Monday Links - Week 224

The First Federated #Indieweb Comment Thread

Posting content on my own site (or using my preferred service) and having that content notify/appear on the site I’m mentioning is something I’ve been thinking about for years. Way back when, I even spent some time modifying the delicious firefox plugin to send trackbacks to the sites I was bookmarking. Hopefully I’ll find some time to add similar functionality to Roosmarks in the near future. CR

BERG - Week 408

In this week’s All Hands, we discussed Weeknotes. What are Weeknotes? Why do we do them,? Who reads them? Should they continue? Well, apparently Neil’s Mum reads them and this is as good a reason to continue as any, so here’s what’s happening this week…

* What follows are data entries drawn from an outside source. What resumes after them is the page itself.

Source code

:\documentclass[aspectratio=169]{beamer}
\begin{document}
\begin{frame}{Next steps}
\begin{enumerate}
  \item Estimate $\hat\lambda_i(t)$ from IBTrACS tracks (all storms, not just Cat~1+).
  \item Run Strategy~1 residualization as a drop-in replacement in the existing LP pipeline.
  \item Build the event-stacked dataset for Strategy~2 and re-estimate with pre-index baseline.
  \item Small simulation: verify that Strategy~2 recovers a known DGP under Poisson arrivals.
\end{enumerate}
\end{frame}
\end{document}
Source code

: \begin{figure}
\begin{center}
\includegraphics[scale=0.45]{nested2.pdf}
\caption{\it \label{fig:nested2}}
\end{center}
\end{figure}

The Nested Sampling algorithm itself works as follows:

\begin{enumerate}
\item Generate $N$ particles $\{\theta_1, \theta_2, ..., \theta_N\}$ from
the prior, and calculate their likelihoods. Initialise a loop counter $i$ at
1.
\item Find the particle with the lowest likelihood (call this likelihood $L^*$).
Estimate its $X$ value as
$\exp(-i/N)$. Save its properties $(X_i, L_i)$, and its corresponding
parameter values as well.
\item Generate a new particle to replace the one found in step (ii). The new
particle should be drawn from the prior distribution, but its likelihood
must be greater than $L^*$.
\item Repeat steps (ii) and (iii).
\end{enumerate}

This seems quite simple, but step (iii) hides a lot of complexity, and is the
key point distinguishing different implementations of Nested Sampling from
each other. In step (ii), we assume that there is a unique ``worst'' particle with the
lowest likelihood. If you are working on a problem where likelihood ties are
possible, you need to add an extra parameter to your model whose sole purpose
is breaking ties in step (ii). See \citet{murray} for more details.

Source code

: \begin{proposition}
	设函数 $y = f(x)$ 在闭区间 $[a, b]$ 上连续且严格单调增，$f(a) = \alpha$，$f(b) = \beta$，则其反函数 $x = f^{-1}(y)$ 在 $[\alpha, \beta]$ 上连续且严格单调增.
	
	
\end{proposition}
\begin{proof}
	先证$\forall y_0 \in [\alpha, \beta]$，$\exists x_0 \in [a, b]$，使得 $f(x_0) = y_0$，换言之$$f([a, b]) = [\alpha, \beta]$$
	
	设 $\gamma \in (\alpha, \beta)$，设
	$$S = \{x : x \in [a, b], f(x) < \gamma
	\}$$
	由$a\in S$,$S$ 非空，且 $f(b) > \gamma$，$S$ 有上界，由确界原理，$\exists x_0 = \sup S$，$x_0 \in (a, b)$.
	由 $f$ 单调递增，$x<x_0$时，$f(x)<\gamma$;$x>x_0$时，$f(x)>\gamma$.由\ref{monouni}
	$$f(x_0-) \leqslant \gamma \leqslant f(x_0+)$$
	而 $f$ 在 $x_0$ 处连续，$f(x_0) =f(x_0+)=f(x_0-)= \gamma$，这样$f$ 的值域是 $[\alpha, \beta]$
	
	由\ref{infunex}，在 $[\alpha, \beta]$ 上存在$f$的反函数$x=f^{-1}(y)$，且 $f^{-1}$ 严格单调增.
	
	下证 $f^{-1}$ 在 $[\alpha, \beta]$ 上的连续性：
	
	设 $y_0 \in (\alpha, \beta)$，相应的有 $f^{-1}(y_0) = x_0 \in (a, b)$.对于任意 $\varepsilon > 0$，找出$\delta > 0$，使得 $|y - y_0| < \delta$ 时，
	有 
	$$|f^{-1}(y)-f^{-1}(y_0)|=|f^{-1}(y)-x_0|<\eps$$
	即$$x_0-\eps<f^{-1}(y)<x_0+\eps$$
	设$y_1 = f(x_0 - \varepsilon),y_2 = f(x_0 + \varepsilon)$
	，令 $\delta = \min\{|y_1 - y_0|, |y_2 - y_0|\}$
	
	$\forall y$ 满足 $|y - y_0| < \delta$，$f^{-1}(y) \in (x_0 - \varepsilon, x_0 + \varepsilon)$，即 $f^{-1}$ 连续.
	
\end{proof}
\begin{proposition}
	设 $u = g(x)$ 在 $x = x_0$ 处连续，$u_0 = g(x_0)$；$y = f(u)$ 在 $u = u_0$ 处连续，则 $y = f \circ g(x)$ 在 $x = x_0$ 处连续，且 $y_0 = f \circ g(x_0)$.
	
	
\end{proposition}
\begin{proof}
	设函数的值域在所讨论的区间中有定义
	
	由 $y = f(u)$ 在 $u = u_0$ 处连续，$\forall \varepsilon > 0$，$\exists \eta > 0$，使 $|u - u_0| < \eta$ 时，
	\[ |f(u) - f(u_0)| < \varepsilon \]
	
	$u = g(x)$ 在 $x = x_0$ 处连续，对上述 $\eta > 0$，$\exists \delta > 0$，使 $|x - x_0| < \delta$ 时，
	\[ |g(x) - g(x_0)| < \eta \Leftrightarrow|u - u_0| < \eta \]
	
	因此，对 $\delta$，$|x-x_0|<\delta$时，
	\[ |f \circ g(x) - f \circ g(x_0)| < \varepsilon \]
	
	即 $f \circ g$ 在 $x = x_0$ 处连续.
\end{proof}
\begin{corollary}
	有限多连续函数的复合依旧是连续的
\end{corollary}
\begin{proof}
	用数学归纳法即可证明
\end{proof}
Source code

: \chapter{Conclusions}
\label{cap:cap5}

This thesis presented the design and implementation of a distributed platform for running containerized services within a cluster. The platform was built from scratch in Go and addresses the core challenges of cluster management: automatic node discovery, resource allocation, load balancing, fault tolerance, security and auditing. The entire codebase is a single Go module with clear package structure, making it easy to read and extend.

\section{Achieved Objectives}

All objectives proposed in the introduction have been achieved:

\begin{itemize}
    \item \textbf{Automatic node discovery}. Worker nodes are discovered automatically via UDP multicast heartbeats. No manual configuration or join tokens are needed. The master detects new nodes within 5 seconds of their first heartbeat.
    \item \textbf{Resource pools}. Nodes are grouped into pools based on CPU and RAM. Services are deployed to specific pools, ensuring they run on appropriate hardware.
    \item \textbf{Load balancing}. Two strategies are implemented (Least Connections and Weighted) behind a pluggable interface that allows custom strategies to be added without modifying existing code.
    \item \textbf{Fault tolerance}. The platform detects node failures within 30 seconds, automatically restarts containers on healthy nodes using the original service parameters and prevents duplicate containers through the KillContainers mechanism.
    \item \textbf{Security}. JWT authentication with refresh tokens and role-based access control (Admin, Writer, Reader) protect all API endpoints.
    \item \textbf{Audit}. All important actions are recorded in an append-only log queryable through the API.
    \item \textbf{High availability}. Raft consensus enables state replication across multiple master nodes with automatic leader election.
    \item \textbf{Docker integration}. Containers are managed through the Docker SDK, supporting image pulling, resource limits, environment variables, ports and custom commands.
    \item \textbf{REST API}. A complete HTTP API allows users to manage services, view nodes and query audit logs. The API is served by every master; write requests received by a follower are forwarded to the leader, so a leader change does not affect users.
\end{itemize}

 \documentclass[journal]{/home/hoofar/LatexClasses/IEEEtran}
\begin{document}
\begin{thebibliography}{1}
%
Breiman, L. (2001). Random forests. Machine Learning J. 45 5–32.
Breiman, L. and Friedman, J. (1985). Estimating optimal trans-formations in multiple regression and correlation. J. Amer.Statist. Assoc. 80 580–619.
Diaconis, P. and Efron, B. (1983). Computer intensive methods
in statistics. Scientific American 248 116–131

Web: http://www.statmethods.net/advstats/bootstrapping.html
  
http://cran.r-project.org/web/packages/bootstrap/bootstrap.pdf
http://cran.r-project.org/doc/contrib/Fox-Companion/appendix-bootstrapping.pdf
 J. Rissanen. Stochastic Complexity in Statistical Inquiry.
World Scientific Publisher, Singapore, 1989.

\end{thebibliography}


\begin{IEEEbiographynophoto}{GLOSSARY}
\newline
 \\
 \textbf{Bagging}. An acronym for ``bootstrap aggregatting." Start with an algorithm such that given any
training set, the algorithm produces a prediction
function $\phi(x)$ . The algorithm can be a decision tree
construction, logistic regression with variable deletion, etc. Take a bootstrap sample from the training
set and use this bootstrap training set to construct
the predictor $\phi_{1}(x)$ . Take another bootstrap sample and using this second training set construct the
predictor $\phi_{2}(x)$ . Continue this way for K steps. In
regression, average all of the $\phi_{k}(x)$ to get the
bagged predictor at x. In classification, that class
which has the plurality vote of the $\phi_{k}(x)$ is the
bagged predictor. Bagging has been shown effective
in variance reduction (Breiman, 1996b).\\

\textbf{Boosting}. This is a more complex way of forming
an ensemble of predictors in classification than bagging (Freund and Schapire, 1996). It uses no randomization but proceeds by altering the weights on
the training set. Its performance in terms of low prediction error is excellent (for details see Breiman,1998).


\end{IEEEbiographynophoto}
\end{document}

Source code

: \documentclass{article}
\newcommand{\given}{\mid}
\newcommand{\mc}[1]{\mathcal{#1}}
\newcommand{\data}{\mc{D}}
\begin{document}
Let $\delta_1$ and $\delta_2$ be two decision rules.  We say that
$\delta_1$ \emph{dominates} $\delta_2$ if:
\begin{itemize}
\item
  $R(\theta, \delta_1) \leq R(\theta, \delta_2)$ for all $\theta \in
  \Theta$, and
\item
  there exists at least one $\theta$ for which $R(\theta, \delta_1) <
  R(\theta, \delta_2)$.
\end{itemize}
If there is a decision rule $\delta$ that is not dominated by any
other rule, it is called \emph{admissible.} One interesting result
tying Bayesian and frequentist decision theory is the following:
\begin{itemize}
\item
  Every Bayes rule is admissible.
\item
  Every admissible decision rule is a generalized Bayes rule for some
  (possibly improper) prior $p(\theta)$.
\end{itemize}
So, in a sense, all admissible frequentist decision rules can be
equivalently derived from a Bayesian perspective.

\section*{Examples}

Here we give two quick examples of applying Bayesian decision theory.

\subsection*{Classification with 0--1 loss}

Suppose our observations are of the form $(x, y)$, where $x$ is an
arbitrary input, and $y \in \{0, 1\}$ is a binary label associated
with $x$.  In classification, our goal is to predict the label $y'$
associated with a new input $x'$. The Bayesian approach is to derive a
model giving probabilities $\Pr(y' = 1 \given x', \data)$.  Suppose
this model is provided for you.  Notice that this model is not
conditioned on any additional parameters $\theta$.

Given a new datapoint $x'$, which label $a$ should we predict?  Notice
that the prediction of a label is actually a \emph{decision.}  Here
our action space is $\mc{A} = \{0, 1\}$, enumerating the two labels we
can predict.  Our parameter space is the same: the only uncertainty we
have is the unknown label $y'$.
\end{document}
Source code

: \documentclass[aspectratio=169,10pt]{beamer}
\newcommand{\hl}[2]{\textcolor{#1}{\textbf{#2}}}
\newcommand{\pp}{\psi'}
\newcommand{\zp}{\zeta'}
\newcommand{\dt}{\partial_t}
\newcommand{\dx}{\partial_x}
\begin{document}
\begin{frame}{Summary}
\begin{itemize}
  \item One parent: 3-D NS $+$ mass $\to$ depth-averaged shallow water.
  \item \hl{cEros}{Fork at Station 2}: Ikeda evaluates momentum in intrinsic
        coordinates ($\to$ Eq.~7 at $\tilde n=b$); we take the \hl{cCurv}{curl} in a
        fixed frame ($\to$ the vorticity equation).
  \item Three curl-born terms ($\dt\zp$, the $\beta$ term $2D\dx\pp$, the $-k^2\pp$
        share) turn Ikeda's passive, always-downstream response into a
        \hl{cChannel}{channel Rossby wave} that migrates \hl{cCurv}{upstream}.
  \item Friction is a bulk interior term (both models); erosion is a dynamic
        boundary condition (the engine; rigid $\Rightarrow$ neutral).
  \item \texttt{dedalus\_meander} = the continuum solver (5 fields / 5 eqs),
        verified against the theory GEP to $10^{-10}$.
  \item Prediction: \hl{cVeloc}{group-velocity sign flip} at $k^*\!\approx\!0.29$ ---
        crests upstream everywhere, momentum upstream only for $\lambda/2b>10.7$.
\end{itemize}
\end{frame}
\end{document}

Given some of our own internal discussions about the purpose of our weeknotes, it was interesting to read that others share some of our concerns, even if they don’t seem to have come to any real conclusions. JM

Improve Your Ruby Workflow by Integrating vim/tmux/pry

I’m still looking to improve my vim setup, particularly with regard to the efficient running of tests. And so I was intrigued to read about Nicolas Viennot’s approach which neatly side-steps the pre-loading problem solved by the likes of spork, zeus & spring.

Instead he adds pry commands to make it possible to run tests (amongst other things) from within an interactive ruby session. The video in his blog post is definitely a bit of an eye-opener in terms of developer productivity. I’m not yet convinced I want to go down exactly the same road, but it’s definitely given me some food for thought. JM

Iconic design through user needs

I liked this quote Mark Hurrell pulled out of an interview with Scott McGuire. It’s not that long, go and read it. If it sparks your interest the whole article is worth reading too. TW

Damn Excel! How the ‘most important software application of all time’ is ruining the world

I’m constantly amazed by how many business processes are entirely dependent on Microsoft Excel. Clearly it’s a very accessible piece of software, but its simplicity is deceptive and it’s incredibly easy to get in a real mess.

I only recently became aware of the role of Excel (and copying & pasting!) in JPMorgan’s “London Whale” fiasco. Given the pervasiveness of Excel, I also found it sobering to read about the lack of accuracy of statistical procedures in Excel:

Excel 2007, like its predecessors, fails a standard set of intermediate-level accuracy tests in three areas: statistical distributions, random number generation, and estimation. Additional errors in specific Excel procedures are discussed. Microsoft’s continuing inability to correctly fix errors is discussed.